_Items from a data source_
####
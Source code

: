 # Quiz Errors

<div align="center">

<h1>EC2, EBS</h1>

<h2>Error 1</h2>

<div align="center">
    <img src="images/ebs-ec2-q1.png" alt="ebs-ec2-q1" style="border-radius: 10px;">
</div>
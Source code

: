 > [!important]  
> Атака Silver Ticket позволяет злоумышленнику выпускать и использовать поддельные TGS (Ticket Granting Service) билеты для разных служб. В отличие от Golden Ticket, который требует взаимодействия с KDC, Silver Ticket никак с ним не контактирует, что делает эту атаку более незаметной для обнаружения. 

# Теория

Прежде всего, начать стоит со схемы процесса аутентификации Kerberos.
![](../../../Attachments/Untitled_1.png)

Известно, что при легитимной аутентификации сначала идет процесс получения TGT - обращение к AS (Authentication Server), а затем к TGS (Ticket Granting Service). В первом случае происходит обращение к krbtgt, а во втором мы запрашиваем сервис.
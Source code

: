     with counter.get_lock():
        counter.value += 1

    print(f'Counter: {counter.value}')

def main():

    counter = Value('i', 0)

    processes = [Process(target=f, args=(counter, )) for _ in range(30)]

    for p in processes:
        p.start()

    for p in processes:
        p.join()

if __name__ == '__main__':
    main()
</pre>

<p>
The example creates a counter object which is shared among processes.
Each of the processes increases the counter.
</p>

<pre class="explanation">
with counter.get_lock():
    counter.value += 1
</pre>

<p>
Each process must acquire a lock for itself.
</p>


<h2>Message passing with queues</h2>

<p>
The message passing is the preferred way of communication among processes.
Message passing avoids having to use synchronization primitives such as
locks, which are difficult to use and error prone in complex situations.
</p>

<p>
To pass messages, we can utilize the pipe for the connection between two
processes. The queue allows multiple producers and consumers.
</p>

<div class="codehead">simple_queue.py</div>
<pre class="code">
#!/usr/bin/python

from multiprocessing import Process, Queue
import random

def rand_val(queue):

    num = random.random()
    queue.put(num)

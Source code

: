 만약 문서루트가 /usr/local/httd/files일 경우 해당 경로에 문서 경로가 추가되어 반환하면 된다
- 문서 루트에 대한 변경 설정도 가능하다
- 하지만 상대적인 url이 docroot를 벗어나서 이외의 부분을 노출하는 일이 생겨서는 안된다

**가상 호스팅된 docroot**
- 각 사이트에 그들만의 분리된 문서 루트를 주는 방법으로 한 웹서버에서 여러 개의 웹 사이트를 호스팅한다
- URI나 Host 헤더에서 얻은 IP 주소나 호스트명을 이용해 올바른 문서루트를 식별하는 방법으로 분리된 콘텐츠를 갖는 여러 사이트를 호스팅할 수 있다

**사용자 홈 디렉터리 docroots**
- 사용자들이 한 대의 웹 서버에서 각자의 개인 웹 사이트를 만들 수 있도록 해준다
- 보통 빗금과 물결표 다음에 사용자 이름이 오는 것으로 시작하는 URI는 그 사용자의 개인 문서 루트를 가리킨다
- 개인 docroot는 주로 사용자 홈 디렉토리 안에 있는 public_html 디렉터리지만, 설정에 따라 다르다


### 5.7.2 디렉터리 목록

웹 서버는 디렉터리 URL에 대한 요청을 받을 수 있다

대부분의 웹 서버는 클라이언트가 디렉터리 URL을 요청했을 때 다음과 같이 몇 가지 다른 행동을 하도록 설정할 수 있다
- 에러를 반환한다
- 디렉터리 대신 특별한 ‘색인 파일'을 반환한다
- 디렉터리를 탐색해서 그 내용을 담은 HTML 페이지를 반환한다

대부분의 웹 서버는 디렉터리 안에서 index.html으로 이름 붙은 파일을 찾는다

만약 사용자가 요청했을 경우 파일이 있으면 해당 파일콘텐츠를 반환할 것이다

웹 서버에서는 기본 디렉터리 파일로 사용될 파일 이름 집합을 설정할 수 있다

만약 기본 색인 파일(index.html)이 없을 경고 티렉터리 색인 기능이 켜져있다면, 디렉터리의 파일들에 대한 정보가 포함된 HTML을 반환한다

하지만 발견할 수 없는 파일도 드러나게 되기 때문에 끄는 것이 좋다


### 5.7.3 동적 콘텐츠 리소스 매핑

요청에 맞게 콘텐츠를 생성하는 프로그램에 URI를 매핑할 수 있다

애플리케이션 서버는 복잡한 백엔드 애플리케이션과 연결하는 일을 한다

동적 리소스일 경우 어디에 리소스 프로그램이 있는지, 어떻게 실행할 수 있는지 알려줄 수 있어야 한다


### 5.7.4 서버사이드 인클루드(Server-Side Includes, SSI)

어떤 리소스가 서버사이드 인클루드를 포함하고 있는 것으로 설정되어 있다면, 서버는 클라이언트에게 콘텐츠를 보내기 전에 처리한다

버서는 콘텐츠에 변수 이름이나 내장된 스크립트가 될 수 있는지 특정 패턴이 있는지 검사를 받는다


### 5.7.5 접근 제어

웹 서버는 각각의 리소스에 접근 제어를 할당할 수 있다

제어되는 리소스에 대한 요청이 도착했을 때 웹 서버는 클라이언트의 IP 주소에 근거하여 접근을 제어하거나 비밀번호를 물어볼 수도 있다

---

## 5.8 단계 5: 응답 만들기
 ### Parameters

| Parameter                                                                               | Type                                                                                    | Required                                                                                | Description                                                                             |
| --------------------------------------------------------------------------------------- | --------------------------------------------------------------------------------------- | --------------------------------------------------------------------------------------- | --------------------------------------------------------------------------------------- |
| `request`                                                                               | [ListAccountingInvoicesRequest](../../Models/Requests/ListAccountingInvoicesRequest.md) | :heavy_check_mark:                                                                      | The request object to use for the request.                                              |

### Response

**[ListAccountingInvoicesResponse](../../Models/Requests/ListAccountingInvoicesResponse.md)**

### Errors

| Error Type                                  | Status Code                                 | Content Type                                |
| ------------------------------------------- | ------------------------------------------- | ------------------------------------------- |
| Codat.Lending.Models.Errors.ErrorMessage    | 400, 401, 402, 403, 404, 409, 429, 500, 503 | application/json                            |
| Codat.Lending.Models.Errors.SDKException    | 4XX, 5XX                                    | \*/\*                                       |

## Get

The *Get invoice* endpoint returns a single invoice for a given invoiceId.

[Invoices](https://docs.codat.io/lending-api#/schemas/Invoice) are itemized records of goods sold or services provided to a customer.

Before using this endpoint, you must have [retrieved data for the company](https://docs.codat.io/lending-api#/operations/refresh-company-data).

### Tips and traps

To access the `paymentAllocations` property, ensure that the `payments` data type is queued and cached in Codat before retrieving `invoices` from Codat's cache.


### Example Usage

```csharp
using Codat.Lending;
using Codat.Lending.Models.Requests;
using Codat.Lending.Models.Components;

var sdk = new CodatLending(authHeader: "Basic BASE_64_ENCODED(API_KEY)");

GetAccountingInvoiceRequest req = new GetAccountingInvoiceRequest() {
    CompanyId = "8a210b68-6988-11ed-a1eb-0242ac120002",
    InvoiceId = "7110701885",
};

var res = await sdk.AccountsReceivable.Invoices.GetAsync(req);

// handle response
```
####
_Aim of the exercise_
Copy, please, every line from the start of the entries down to the line that holds "counter = Value('i', 0)", with both of those lines included and no others.

_Reply to the exercise_
Source code

: # Quiz Errors

<div align="center">

<h1>EC2, EBS</h1>

<h2>Error 1</h2>

<div align="center">
    <img src="images/ebs-ec2-q1.png" alt="ebs-ec2-q1" style="border-radius: 10px;">
</div>
Source code

: > [!important]  
> Атака Silver Ticket позволяет злоумышленнику выпускать и использовать поддельные TGS (Ticket Granting Service) билеты для разных служб. В отличие от Golden Ticket, который требует взаимодействия с KDC, Silver Ticket никак с ним не контактирует, что делает эту атаку более незаметной для обнаружения. 

# Теория

Прежде всего, начать стоит со схемы процесса аутентификации Kerberos.
![](../../../Attachments/Untitled_1.png)

Известно, что при легитимной аутентификации сначала идет процесс получения TGT - обращение к AS (Authentication Server), а затем к TGS (Ticket Granting Service). В первом случае происходит обращение к krbtgt, а во втором мы запрашиваем сервис.
Source code

:     with counter.get_lock():
        counter.value += 1

    print(f'Counter: {counter.value}')

def main():

    counter = Value('i', 0)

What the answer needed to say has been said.